El idioma tensado que hay en las manos grandes, deformadas y morenas de Miguel, manos que se aferran a un viejo cuaderno donde ha garabateado historias sin literatura, empujadas contra la gramática, ocupadas por una voz que arrastra sacos, palas y camiones llenos de jornaleros.

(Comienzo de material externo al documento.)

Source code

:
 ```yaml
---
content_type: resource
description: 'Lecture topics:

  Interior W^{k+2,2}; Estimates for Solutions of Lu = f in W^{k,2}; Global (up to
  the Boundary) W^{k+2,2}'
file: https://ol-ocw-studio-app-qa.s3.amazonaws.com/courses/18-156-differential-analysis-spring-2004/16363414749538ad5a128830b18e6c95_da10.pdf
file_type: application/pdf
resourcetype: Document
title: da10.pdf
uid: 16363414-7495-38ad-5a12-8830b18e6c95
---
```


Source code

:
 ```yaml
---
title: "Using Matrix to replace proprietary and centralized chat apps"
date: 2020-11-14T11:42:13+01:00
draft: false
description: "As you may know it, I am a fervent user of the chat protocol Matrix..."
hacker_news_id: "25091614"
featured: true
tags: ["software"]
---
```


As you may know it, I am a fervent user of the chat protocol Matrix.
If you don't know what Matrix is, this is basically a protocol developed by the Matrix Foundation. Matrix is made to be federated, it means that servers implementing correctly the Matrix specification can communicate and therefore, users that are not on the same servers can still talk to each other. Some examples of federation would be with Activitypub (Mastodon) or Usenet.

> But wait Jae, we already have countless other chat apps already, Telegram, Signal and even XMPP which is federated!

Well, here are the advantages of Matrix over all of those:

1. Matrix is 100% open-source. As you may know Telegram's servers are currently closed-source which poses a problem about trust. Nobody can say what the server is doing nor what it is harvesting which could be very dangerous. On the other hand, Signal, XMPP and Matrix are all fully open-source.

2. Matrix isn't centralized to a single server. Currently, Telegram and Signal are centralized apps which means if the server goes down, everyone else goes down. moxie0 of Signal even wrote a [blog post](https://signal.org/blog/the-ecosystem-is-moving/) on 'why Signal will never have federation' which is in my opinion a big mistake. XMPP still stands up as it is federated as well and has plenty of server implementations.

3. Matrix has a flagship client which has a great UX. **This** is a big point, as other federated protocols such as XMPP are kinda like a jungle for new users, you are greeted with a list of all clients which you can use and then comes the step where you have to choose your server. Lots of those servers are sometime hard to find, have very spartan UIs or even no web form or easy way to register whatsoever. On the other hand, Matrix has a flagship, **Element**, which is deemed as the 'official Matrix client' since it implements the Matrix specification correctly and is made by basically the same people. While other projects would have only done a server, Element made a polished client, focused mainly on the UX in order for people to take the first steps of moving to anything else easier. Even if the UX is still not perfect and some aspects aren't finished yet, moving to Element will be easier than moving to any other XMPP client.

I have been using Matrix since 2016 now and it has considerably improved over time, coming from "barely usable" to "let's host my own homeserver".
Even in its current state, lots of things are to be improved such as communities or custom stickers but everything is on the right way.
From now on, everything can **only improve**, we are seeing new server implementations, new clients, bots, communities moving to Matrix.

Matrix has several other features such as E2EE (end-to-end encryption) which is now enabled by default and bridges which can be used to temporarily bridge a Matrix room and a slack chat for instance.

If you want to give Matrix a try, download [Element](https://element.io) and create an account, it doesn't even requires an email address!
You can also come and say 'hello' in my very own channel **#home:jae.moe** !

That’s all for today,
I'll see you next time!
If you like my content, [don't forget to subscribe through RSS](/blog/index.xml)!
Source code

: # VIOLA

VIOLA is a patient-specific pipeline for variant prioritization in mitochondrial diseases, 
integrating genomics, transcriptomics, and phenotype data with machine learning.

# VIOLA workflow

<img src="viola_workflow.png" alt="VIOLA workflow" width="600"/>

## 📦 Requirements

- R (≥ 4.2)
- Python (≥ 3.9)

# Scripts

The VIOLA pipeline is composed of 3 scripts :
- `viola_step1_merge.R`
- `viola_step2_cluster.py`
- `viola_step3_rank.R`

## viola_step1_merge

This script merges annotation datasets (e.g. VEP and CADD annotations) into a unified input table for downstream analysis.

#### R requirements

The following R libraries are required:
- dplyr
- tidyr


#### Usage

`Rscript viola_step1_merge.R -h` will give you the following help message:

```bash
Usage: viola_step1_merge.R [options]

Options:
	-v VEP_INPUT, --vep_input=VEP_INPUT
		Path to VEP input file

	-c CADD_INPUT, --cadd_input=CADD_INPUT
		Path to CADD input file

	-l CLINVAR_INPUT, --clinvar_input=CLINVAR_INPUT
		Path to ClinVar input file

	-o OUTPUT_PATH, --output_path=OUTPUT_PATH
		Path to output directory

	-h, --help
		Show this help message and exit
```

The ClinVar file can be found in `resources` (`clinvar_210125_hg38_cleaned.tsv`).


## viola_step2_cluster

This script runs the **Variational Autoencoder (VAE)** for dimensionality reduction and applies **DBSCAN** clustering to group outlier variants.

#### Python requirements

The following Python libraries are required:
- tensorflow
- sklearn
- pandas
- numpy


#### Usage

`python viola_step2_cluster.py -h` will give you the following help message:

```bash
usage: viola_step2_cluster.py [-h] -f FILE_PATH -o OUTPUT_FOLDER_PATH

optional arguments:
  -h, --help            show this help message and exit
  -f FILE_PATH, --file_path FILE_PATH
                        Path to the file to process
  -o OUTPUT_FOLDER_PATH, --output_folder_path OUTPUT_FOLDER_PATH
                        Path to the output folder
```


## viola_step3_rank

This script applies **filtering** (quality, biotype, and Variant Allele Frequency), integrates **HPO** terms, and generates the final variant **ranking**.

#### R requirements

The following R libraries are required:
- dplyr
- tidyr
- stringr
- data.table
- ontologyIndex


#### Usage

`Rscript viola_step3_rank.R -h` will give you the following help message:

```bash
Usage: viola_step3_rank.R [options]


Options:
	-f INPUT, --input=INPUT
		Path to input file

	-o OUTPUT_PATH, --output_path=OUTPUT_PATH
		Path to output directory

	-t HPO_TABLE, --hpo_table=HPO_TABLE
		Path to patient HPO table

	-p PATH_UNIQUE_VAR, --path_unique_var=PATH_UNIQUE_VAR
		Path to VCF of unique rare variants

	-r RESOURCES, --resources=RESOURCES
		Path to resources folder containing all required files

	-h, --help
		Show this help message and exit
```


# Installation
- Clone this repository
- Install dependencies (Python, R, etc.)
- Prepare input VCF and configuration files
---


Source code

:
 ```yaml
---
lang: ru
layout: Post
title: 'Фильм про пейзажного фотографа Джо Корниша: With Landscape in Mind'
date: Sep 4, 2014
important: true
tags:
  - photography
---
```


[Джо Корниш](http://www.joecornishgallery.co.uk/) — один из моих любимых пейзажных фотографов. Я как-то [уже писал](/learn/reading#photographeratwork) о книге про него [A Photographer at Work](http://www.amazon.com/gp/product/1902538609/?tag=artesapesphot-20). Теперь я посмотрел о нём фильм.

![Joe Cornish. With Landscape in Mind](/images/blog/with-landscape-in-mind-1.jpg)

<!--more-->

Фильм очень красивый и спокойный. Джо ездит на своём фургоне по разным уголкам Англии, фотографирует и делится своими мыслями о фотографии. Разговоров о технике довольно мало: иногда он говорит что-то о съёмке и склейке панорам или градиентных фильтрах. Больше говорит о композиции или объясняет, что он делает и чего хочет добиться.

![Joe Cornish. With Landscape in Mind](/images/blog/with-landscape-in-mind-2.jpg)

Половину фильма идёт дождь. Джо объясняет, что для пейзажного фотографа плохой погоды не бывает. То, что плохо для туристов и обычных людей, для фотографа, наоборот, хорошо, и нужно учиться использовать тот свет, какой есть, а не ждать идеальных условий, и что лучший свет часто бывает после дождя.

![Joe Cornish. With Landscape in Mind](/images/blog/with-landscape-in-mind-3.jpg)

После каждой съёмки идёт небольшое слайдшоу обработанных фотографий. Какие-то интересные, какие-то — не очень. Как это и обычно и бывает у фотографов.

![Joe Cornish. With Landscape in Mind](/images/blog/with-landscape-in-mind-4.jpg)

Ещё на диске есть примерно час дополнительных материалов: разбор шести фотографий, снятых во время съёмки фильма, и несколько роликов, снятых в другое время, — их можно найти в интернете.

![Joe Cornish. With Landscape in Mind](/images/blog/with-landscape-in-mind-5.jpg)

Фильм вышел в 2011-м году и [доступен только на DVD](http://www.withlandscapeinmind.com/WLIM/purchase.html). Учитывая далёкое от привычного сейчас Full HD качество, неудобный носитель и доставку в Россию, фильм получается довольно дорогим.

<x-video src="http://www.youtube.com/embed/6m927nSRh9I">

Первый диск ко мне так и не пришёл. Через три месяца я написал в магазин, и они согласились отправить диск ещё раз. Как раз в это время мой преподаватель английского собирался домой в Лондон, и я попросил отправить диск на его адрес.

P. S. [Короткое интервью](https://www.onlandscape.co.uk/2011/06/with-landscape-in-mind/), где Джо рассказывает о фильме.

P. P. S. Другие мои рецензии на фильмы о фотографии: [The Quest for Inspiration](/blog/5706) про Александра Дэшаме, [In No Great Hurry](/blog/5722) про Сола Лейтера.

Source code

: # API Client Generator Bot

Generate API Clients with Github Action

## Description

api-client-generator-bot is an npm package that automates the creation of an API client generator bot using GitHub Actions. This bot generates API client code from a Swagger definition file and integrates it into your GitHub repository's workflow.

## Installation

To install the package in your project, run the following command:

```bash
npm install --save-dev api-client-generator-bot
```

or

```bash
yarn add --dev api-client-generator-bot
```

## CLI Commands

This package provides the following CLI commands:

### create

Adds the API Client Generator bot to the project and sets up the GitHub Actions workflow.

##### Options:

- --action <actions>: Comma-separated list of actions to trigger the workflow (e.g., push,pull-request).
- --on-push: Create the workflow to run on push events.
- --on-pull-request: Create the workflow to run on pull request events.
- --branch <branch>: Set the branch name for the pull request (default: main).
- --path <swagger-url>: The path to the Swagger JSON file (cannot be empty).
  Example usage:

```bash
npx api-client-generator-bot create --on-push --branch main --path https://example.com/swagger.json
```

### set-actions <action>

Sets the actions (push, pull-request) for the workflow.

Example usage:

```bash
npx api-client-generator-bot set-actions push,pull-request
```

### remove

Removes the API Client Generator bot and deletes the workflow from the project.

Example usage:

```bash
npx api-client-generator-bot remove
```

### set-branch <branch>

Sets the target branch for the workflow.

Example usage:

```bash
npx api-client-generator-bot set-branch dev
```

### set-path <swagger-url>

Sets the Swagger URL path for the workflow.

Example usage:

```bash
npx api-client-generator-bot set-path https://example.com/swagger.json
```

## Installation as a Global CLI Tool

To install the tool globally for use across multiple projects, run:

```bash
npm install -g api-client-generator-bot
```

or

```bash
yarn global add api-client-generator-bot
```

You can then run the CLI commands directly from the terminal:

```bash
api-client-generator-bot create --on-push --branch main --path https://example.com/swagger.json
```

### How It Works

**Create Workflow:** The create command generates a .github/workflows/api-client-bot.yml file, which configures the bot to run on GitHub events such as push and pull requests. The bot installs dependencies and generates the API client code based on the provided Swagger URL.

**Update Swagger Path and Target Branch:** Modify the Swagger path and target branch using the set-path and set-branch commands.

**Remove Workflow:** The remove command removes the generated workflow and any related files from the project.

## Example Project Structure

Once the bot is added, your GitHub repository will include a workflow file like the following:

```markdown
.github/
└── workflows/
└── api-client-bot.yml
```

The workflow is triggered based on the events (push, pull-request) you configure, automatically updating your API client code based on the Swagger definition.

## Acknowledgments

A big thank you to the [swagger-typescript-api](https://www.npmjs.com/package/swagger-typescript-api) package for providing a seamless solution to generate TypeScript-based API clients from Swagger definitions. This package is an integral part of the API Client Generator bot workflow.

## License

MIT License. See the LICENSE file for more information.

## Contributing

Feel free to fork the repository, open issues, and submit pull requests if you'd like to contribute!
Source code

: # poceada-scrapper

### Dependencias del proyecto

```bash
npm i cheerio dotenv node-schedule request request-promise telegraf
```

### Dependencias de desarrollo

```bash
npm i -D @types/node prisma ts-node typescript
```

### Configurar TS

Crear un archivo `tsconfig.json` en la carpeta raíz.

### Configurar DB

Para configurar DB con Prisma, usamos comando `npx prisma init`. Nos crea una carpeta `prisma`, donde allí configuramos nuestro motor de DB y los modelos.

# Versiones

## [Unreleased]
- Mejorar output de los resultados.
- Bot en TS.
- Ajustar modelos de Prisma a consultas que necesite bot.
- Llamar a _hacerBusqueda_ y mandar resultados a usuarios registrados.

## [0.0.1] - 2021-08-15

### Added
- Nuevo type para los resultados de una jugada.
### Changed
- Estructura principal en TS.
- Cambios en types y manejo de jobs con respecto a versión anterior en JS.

Esas manos son su idioma y su literatura, y en ellas ha sobrevivido el sol, el polvo y el trabajo, pero él quiere contarme su historia con palabras monstruosas.

El idioma de los escaparates que arde bajo los halógenos, sus maniquíes que nunca miran a los ojos, donde la naturalidad se ha vuelto lugar común, la felicidad una tarjeta de crédito, la sonrisa una liquidación.

El idioma adolescente, esa arrogancia esquinada en un bloque del suburbio, su posesión del mundo que solo es miedo, esos kamikazes que no quieren morir. 

El idioma del cartero, gastado en números y apellidos, sudoroso, a punto de ser doblegado, joven viejo que aparca la vespa amarilla y siembra impagos por los buzones de la calle. 

El idioma de la velocidad de las cosas, por decirlo a la manera de Rodrigo Fresán, nuestra navegación sobre teorías que se reproducen sin descanso, la aceleración de los signos sobre una pantalla, esos fósiles de la inmediatez.

¿No habrá en la realidad, en su doble fondo, en su malicia, una nueva realidad esperándonos?